I’m done with my project for Challenge #2 of The Fiber Factor! I still have to film the video for judging, and mail the sweater off … but for all practical purposes I’m done. So, time to catch up on some neglected projects, right?? Wrong. Time to cast on three new projects, yay!
For what it’s worth, I also pared down my Ravelry queue and went through my stash and put a LOT of things up for sale — see something you like? PM me on Ravelry!
Here are my new projects, in order of casting on. (I cast on TWO after midnight, the night I finished my FF project.)
#1 — My very own Oswin, using A Hundred Ravens Alfar. Oswin is a crochet project. No, really!
#2 — I’m using Malabrigo Mecha in Arapey to make Hester’s Hope, a shawl from the latest “What Would Madame DeFarge Knit?” book.
#3 — After a false start with a too-colorful yarn, I settled on The Fibre Company’s Road to China Light in Malachite for Sivia Harding’s new cowl pattern, Lorelei.

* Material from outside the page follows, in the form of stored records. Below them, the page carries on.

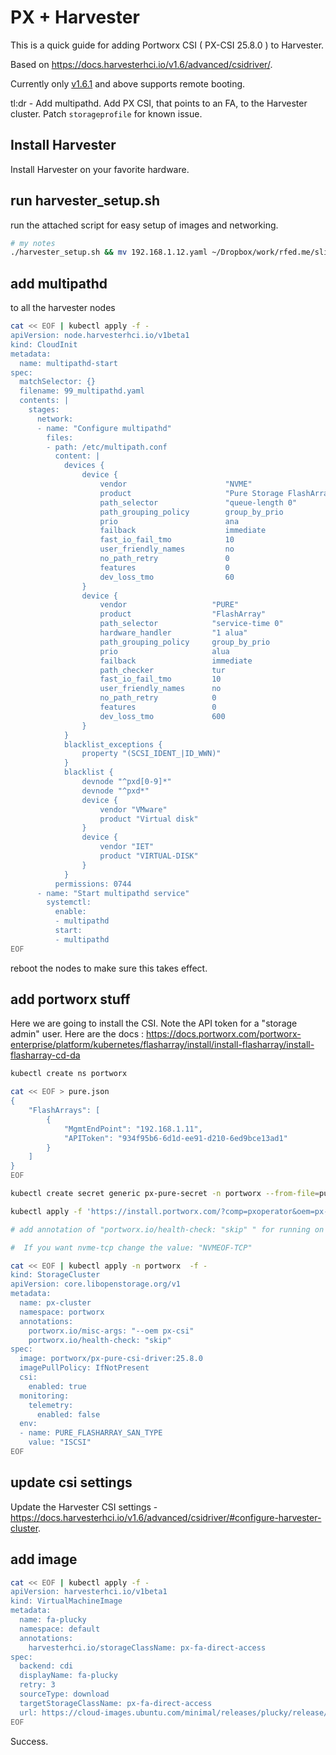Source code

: # PX + Harvester

This is a quick guide for adding Portworx CSI ( PX-CSI 25.8.0 ) to Harvester.

Based on https://docs.harvesterhci.io/v1.6/advanced/csidriver/.

Currently only [v1.6.1](https://github.com/harvester/harvester/releases/tag/v1.6.1) and above supports remote booting.

tl:dr - Add multipathd. Add PX CSI, that points to an FA, to the Harvester cluster. Patch `storageprofile` for known issue.

## Install Harvester

Install Harvester on your favorite hardware.

## run harvester_setup.sh

run the attached script for easy setup of images and networking.

```bash
# my notes
./harvester_setup.sh && mv 192.168.1.12.yaml ~/Dropbox/work/rfed.me/slim.yaml
```

## add multipathd

to all the harvester nodes

```bash
cat << EOF | kubectl apply -f -
apiVersion: node.harvesterhci.io/v1beta1
kind: CloudInit
metadata:
  name: multipathd-start
spec:
  matchSelector: {}
  filename: 99_multipathd.yaml
  contents: |
    stages:
      network:
      - name: "Configure multipathd"
        files:
        - path: /etc/multipath.conf
          content: |
            devices {
                device {
                    vendor                      "NVME"
                    product                     "Pure Storage FlashArray"
                    path_selector               "queue-length 0"
                    path_grouping_policy        group_by_prio
                    prio                        ana
                    failback                    immediate
                    fast_io_fail_tmo            10
                    user_friendly_names         no
                    no_path_retry               0
                    features                    0
                    dev_loss_tmo                60
                }
                device {
                    vendor                   "PURE"
                    product                  "FlashArray"
                    path_selector            "service-time 0"
                    hardware_handler         "1 alua"
                    path_grouping_policy     group_by_prio
                    prio                     alua
                    failback                 immediate
                    path_checker             tur
                    fast_io_fail_tmo         10
                    user_friendly_names      no
                    no_path_retry            0
                    features                 0
                    dev_loss_tmo             600
                }
            }
            blacklist_exceptions {
                property "(SCSI_IDENT_|ID_WWN)"
            }
            blacklist {
                devnode "^pxd[0-9]*"
                devnode "^pxd*"
                device {
                    vendor "VMware"
                    product "Virtual disk"
                }
                device {
                    vendor "IET"
                    product "VIRTUAL-DISK"
                }
            }
          permissions: 0744
      - name: "Start multipathd service"
        systemctl:
          enable:
          - multipathd
          start:
          - multipathd
EOF
```

reboot the nodes to make sure this takes effect.

## add portworx stuff

Here we are going to install the CSI. Note the API token for a "storage admin" user. Here are the docs : https://docs.portworx.com/portworx-enterprise/platform/kubernetes/flasharray/install/install-flasharray/install-flasharray-cd-da

```bash
kubectl create ns portworx

cat << EOF > pure.json 
{
    "FlashArrays": [
        {
            "MgmtEndPoint": "192.168.1.11",
            "APIToken": "934f95b6-6d1d-ee91-d210-6ed9bce13ad1"
        }
    ]
}
EOF

kubectl create secret generic px-pure-secret -n portworx --from-file=pure.json=pure.json

kubectl apply -f 'https://install.portworx.com/?comp=pxoperator&oem=px-csi&kbver=1.33.5&ns=portworx'

# add annotation of "portworx.io/health-check: "skip" " for running on a single node

#  If you want nvme-tcp change the value: "NVMEOF-TCP"

cat << EOF | kubectl apply -n portworx  -f -
kind: StorageCluster
apiVersion: core.libopenstorage.org/v1
metadata:
  name: px-cluster
  namespace: portworx
  annotations:
    portworx.io/misc-args: "--oem px-csi"
    portworx.io/health-check: "skip"
spec:
  image: portworx/px-pure-csi-driver:25.8.0
  imagePullPolicy: IfNotPresent
  csi:
    enabled: true
  monitoring:
    telemetry:
      enabled: false
  env:
  - name: PURE_FLASHARRAY_SAN_TYPE
    value: "ISCSI"
EOF
```

## update csi settings

Update the Harvester CSI settings - https://docs.harvesterhci.io/v1.6/advanced/csidriver/#configure-harvester-cluster.

## add image

```bash
cat << EOF | kubectl apply -f -
apiVersion: harvesterhci.io/v1beta1
kind: VirtualMachineImage
metadata:
  name: fa-plucky
  namespace: default
  annotations:
    harvesterhci.io/storageClassName: px-fa-direct-access
spec:
  backend: cdi
  displayName: fa-plucky
  retry: 3
  sourceType: download
  targetStorageClassName: px-fa-direct-access
  url: https://cloud-images.ubuntu.com/minimal/releases/plucky/release/ubuntu-25.04-minimal-cloudimg-amd64.img
EOF
```

Success.
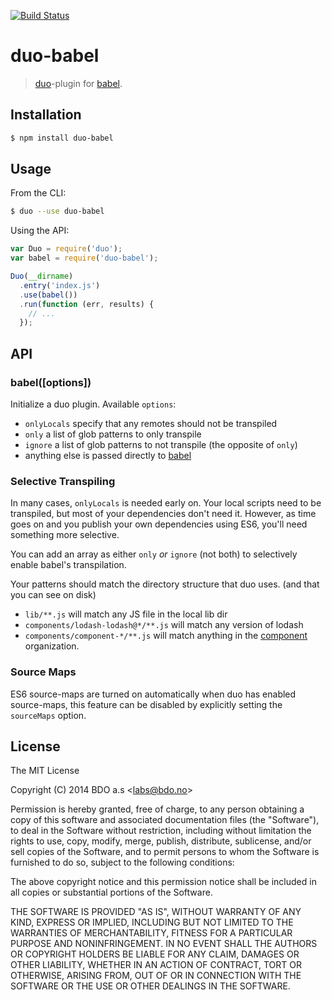 [![Build Status](https://travis-ci.org/duojs/babel.svg)](https://travis-ci.org/babel/duo-babel)

# duo-babel

> [duo](http://duojs.org)-plugin for [babel](/babel/babel).


## Installation

```sh
$ npm install duo-babel
```

## Usage

From the CLI:

```sh
$ duo --use duo-babel
```

Using the API:

```js
var Duo = require('duo');
var babel = require('duo-babel');

Duo(__dirname)
  .entry('index.js')
  .use(babel())
  .run(function (err, results) {
    // ...
  });
```

## API

### babel([options])

Initialize a duo plugin. Available `options`:

 - `onlyLocals` specify that any remotes should not be transpiled
 - `only` a list of glob patterns to only transpile
 - `ignore` a list of glob patterns to not transpile (the opposite of `only`)
 - anything else is passed directly to [babel](https://babeljs.io/docs/usage/options/)


### Selective Transpiling

In many cases, `onlyLocals` is needed early on. Your local scripts need to be
transpiled, but most of your dependencies don't need it. However, as time goes
on and you publish your own dependencies using ES6, you'll need something more
selective.

You can add an array as either `only` _or_ `ignore` (not both) to selectively
enable babel's transpilation.

Your patterns should match the directory structure that duo uses. (and that you
can see on disk)

 - `lib/**.js` will match any JS file in the local lib dir
 - `components/lodash-lodash@*/**.js` will match any version of lodash
 - `components/component-*/**.js` will match anything in the [component](https://github.com/component) organization.


### Source Maps

ES6 source-maps are turned on automatically when duo has enabled source-maps,
this feature can be disabled by explicitly setting the `sourceMaps` option.


## License

The MIT License

Copyright (C) 2014 BDO a.s &lt;labs@bdo.no&gt;

Permission is hereby granted, free of charge, to any person obtaining
a copy of this software and associated documentation files (the "Software"),
to deal in the Software without restriction, including without limitation
the rights to use, copy, modify, merge, publish, distribute, sublicense,
and/or sell copies of the Software, and to permit persons to whom the
Software is furnished to do so, subject to the following conditions:

The above copyright notice and this permission notice shall be included
in all copies or substantial portions of the Software.

THE SOFTWARE IS PROVIDED "AS IS", WITHOUT WARRANTY OF ANY KIND,
EXPRESS OR IMPLIED, INCLUDING BUT NOT LIMITED TO THE WARRANTIES
OF MERCHANTABILITY, FITNESS FOR A PARTICULAR PURPOSE AND NONINFRINGEMENT.
IN NO EVENT SHALL THE AUTHORS OR COPYRIGHT HOLDERS BE LIABLE FOR ANY CLAIM,
DAMAGES OR OTHER LIABILITY, WHETHER IN AN ACTION OF CONTRACT,
TORT OR OTHERWISE, ARISING FROM, OUT OF OR IN CONNECTION WITH THE SOFTWARE
OR THE USE OR OTHER DEALINGS IN THE SOFTWARE.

Project: Raspberry Wristers
Pattern: Garter Cable Wristlets
Designer: Amy Loberg
Available: FREE! from Classic Elite’s Web-Letter
Yarn: CEY Fresco in #5332 (Plum)
I saw this pattern go by in a web-letter, and knew I had to make them. Any excuse to work with Fresco! So soft and dreamy :). I have big peasant hands, so I ended up needing five repeats of the pattern (instead of just four). I was afraid I’d run out of yarn, but I had just barely enough. I’ve worn them frequently, and they are stashed in my purse for chilly rooms.
Project: Red Devonian
Designer: Laura Kanemori
Available: $6 on Ravelry, or $16 for “The Sock Report vol 1” (16 total patterns)
Yarn: Malabrigo Sock in “Tiziano Red”
I’m making 5 pairs of socks for my mom, of which this is the first finished pair. She chose the yarn to match outfits she already has, and I’m choosing the patterns. I have had Devonian in my queue for a while — so pretty! It suits a tonal colorway perfectly. I did change the “start of round” in the leg so that the holes would be paired (instead of offset by a round) and the sk2p would take place at the beginning of the round (instead of spread over two rounds). Also, I used a sewn bind off instead of Jenny’s etc. Other that that — these are exactly as written.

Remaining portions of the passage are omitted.